A point, or n points, with the potential to request all the metadata that lead to it's choice. Hence behaviors can adapt their style to reflect the nature of the hidepoint they received
From inside the Modular Behavior Tree, one can use the <QueryTPS> node to call predefined TPS queries by their name. If the query succeeds, then the <QueryTPS> node will return Success, otherwise Failure. The most common usage pattern of the <QueryTPS> node goes along in conjunction with the <Move> node inside a <Sequence>.
<Sequence>
<QueryTPS name="SDKGrunt_TargetPositionOnNavMesh" register="RefPoint"/>
<Move to="RefPoint" speed="Run" stance="Alerted" fireMode="Aim" avoidDangers="0"/>
</Sequence>
Here, we're making a call to the predefined TPS query "SDKGrunt_TargetPositionOnNavMesh" and if it succeeds, we will move to the queried position. That TPS query could look like this:
AI.RegisterTacticalPointQuery({
Name = "SDKGrunt_TargetPositionOnNavMesh",
{
Generation =
{
pointsInNavigationMesh_around_attentionTarget = 20.0
},
Conditions =
{
},
Weights =
{
distance_to_attentionTarget = -1.0
},
},
});
This is more about one possible use of the TPS than future plans for the implementation.
Rather than just using the TPS to choose a point and go to it, there is potential for some nice environmental deduction based on its results.
For example: The player runs around a corner and when the AI puppet follows, he is no longer visible. The puppet queries the TPS for places he would choose to hide from himself.
Obviously these require some extra code, but it becomes much easier when built upon the TPS.
When generating points in the open, here I have only proposed that we generate points in a grid or radially around objects and treat each point individually. This is really a very trivial sampling method. Where an area must be sampled, we can usually assume some kind of coherency in the evaluation functions and so could use some adaptive sampling approaches instead.
The must crucial aspect of optimizing the TPS will actually be adjusting the relative expense function of queries.

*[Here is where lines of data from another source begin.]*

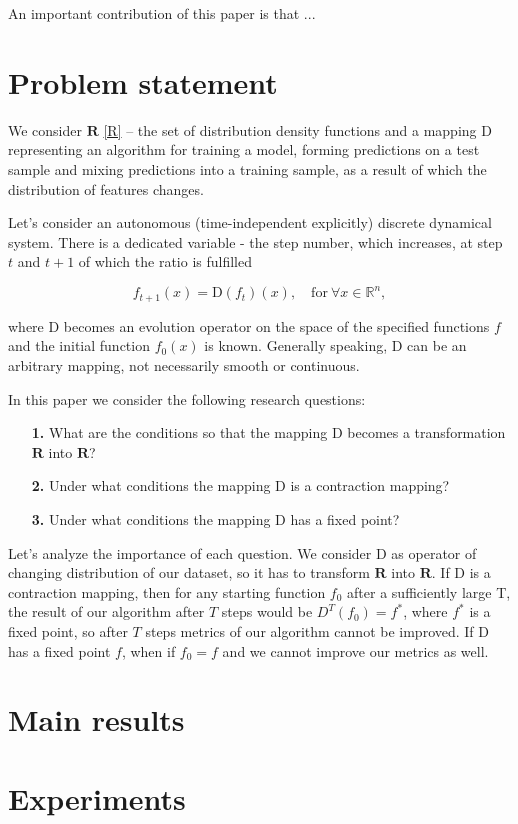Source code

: \documentclass{article}
\begin{document}
    An important contribution of this paper is that ...

\section{Problem statement} \label{Problem_statement}

    We consider $\mathbf{R}$ \eqref{R} -- the set of distribution density functions and a mapping $\text{D}$ representing an algorithm for training a model, forming predictions on a test sample and mixing predictions into a training sample, as a result of which the distribution of features changes.

    Let's consider an autonomous (time-independent explicitly) discrete dynamical system. There is a dedicated variable - the step number, which increases, at step $t$ and $t+1$ of which the ratio is fulfilled

    \begin{equation*}
        f_{t+1}(x) = \text{D}(f_t)(x), \quad \text{for}~ \forall x \in \mathbb{R}^n,
    \end{equation*}

    where $\text{D}$ becomes an evolution operator on the space of the specified functions $f$ and the initial function $f_0(x)$ is known. Generally speaking, $\text{D}$ can be an arbitrary mapping, not necessarily smooth or continuous.

    In this paper we consider the following research questions:

    \begin{enumerate}
        \item[\textbf{1.}]  What are the conditions so that the mapping $\text{D}$ becomes a transformation $\mathbf{R}$ into $\mathbf{R}$? 

        \item[\textbf{2.}] Under what conditions the mapping $\text{D}$ is a contraction mapping?

        \item[\textbf{3.}] Under what conditions the mapping $\text{D}$ has a fixed point?
    \end{enumerate}

    Let's analyze the importance of each question. We consider $\text{D}$ as operator of changing distribution of our dataset, so it has to transform $\mathbf{R}$ into $\mathbf{R}$. If $\text{D}$ is a contraction mapping, then for any starting function $f_0$ after a sufficiently large T, the result of our algorithm after $T$ steps would be $D^T(f_0) = f^*$, where $f^*$ is a fixed point, so after $T$ steps metrics of our algorithm cannot be improved. If $\text{D}$ has a fixed point $f$, when if $f_0 = f$ and we cannot improve our metrics as well.


\section{Main results} \label{Main_results}

\section{Experiments} \label{Experiments}


  
\end{document}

The costs of evaluations will vary across platforms, different levels, and even locations within levels, as well as changing over time as the code changes. Making sure that the order is correct is crucial, or more expensive evaluations will be favored over cheaper ones.
Essentially, we will need to profile the evaluation function in all these difference circumstances – which suggests and automatic profiling solution at run-time.
Ideally, the relative weighting of Weight criteria should also be considered – that is, a cheaper query may not be worth doing first if it only contributes 10% of the final fitness value, and an expensive query that contributes 90% may actually save many other evaluations.
As described earlier, while evaluating points we always know both the maximum and minimum potential fitness at every stage – error bounds, or the relative uncertainty we have about the point.
We could relax the optimality constraint and accept a point when we know that no other point could be significantly better. For example, the minimum potential fitness of this point may be less than, say, 5% lower than the maximum potential fitness of the next best point. Hence we might stop evaluation early and yield a further performance saving.